** Given records follows **
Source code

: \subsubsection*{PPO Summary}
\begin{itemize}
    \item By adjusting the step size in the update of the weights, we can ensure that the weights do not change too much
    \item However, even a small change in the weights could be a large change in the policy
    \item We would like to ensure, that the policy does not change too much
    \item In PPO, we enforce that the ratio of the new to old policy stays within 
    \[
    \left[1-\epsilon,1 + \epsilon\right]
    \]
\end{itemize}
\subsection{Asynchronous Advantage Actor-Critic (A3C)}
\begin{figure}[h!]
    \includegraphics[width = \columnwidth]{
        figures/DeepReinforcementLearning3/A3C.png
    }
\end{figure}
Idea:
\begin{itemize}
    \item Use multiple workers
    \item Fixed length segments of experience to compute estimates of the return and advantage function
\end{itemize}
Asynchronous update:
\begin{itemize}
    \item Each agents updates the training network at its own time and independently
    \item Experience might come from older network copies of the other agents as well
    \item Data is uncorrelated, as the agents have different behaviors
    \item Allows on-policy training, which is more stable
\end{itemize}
** End of Given records **
## What is required
Every record above must be printed again exactly.

## Worked solution
Source code

: \subsubsection*{PPO Summary}
\begin{itemize}
    \item By adjusting the step size in the update of the weights, we can ensure that the weights do not change too much
    \item However, even a small change in the weights could be a large change in the policy
    \item We would like to ensure, that the policy does not change too much
    \item In PPO, we enforce that the ratio of the new to old policy stays within 
    \[
    \left[1-\epsilon,1 + \epsilon\right]
    \]
\end{itemize}
\subsection{Asynchronous Advantage Actor-Critic (A3C)}
\begin{figure}[h!]
    \includegraphics[width = \columnwidth]{
        figures/DeepReinforcementLearning3/A3C.png
    }
\end{figure}
Idea:
\begin{itemize}
    \item Use multiple workers
    \item Fixed length segments of experience to compute estimates of the return and advantage function
\end{itemize}
Asynchronous update:
\begin{itemize}
    \item Each agents updates the training network at its own time and independently
    \item Experience might come from older network copies of the other agents as well
    \item Data is uncorrelated, as the agents have different behaviors
    \item Allows on-policy training, which is more stable
\end{itemize}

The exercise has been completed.